Task directions:
Copy exactly, from the beginning of the material below, every line up to and including the one holding "## Features", with the pictures left out.

<<<<

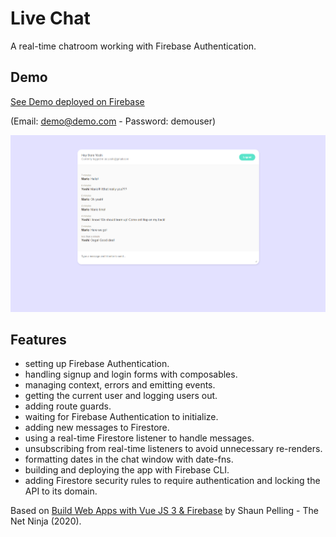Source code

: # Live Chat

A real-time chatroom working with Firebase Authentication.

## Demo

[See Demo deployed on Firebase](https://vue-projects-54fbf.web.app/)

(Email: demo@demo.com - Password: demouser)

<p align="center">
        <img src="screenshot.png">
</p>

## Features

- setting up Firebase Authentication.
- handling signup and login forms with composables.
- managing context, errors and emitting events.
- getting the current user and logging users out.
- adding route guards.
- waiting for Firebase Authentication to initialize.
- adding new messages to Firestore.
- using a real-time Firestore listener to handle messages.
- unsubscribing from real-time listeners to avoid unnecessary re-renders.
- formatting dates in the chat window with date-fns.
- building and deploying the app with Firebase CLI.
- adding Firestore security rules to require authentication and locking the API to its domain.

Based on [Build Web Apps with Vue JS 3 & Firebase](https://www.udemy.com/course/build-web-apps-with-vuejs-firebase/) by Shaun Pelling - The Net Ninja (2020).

>>>>

Finished task:
Source code

: # Live Chat

A real-time chatroom working with Firebase Authentication.

## Demo

[See Demo deployed on Firebase](https://vue-projects-54fbf.web.app/)

(Email: demo@demo.com - Password: demouser)

<p align="center">
        <img src="screenshot.png">
</p>

## Features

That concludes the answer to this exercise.